# Exercise objective
Read through the material below and find each line that has the word "minipage"; copy it.

# Excerpted records
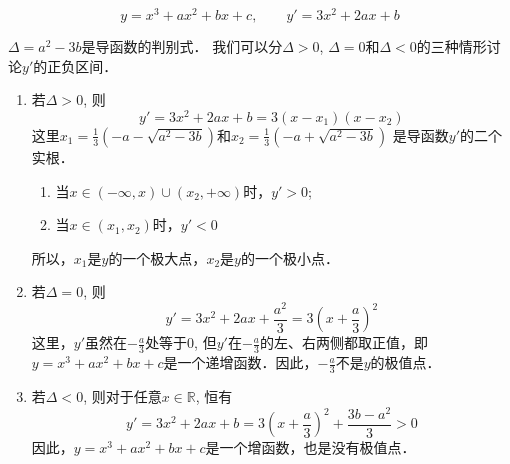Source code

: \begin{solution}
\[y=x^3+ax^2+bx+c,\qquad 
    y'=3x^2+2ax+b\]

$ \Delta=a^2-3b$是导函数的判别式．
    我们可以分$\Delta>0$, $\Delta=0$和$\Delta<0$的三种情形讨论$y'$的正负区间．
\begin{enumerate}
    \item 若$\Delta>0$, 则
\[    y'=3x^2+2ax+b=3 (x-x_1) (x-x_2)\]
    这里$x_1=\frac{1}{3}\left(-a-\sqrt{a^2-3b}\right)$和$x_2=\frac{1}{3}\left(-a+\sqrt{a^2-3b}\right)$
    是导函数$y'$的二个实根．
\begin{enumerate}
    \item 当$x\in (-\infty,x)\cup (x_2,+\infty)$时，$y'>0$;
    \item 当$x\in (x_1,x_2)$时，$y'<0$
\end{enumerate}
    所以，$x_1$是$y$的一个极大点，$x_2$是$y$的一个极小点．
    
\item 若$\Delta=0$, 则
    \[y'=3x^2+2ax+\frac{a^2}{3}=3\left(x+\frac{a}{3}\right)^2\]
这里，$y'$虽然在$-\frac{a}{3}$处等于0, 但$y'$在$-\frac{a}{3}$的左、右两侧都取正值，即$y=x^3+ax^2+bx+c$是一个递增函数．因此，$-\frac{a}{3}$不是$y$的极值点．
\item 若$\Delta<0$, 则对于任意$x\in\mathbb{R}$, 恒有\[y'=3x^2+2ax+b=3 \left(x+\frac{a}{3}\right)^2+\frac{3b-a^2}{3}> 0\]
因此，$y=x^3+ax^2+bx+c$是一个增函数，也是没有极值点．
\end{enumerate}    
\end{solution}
...
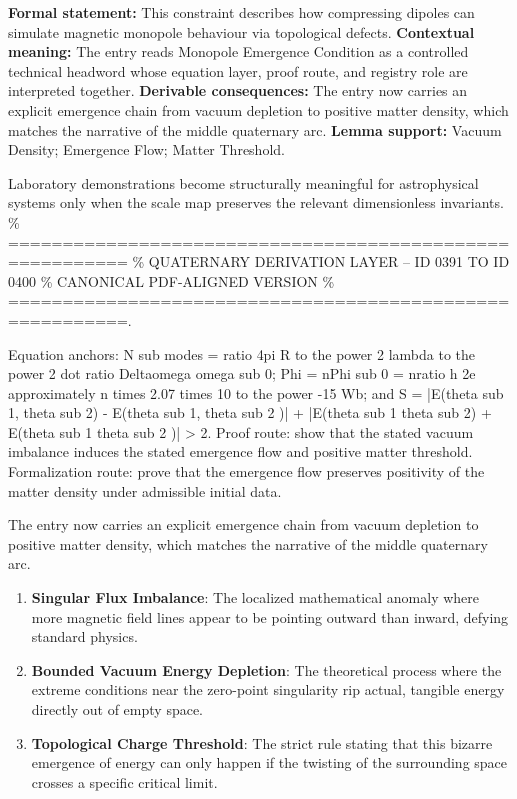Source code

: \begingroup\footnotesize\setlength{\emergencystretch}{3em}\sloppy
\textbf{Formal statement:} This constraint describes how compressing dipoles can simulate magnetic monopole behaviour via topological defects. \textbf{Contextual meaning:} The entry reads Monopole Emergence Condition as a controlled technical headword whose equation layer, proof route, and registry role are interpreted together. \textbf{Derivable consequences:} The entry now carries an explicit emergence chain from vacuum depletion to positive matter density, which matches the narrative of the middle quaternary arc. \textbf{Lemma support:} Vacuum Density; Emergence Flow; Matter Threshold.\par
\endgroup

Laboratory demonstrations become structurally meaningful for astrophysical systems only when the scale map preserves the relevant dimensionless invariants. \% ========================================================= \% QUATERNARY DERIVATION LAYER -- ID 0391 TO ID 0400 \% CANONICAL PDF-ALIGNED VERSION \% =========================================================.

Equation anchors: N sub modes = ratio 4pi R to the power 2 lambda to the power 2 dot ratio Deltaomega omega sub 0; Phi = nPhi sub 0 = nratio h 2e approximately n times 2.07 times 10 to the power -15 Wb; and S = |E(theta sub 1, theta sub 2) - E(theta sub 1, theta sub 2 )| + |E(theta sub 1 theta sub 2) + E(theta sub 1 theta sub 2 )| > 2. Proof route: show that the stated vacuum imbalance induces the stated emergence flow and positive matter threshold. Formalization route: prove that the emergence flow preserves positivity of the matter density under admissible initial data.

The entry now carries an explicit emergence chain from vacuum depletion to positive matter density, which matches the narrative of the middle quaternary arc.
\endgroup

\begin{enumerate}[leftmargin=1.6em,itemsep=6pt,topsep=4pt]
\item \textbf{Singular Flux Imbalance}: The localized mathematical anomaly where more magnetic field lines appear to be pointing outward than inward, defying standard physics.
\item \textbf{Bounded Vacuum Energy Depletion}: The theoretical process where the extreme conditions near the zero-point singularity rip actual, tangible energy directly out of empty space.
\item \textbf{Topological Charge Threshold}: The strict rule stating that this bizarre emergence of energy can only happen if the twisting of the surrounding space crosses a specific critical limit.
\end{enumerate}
...
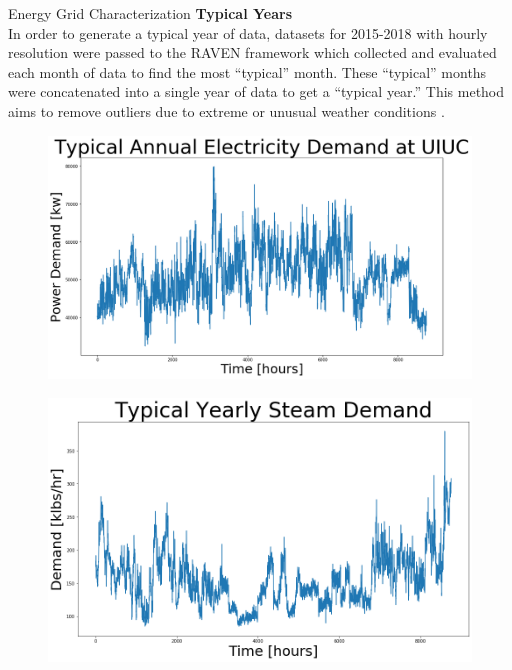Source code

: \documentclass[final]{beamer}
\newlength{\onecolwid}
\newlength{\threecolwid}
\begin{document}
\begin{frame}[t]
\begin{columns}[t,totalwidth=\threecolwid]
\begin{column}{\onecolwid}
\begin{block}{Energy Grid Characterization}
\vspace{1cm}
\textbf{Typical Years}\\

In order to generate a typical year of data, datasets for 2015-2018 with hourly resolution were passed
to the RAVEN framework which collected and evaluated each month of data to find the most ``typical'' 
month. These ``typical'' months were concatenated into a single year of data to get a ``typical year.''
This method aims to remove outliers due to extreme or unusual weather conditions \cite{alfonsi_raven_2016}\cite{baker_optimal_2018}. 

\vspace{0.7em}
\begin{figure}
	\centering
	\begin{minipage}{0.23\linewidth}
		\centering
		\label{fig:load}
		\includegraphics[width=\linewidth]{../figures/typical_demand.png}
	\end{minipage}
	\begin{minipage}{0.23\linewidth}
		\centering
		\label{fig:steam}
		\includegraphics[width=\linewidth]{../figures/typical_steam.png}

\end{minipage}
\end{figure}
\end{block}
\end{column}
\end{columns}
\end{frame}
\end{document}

# Final answer
	\begin{minipage}{0.23\linewidth}
	\end{minipage}
	\begin{minipage}{0.23\linewidth}
\end{minipage}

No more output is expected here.